*Available data*:
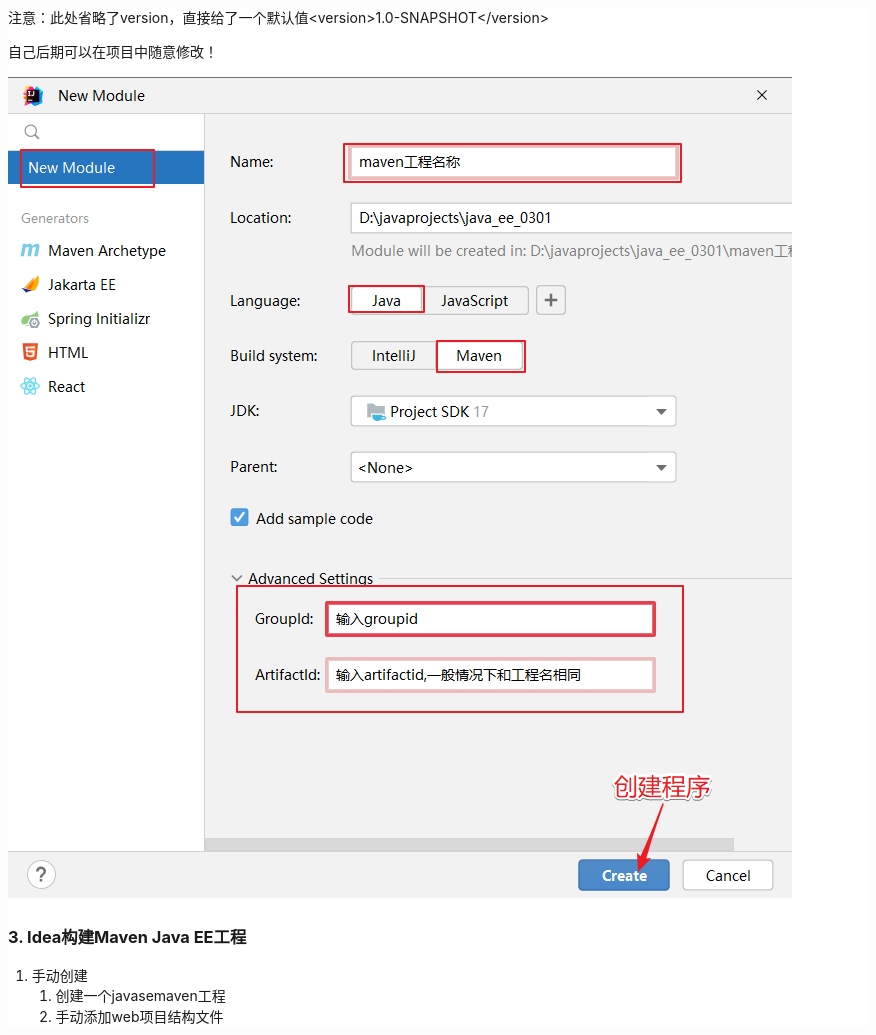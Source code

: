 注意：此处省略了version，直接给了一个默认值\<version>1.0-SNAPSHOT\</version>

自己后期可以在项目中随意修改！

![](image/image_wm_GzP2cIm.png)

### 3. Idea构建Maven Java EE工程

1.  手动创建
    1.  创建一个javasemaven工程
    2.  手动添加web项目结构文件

*Exercise description*:
Output the material above exactly, without pictures.

*Task result*:
Source code

: 注意：此处省略了version，直接给了一个默认值\<version>1.0-SNAPSHOT\</version>

自己后期可以在项目中随意修改！

![](image/image_wm_GzP2cIm.png)

### 3. Idea构建Maven Java EE工程

1.  手动创建
    1.  创建一个javasemaven工程
    2.  手动添加web项目结构文件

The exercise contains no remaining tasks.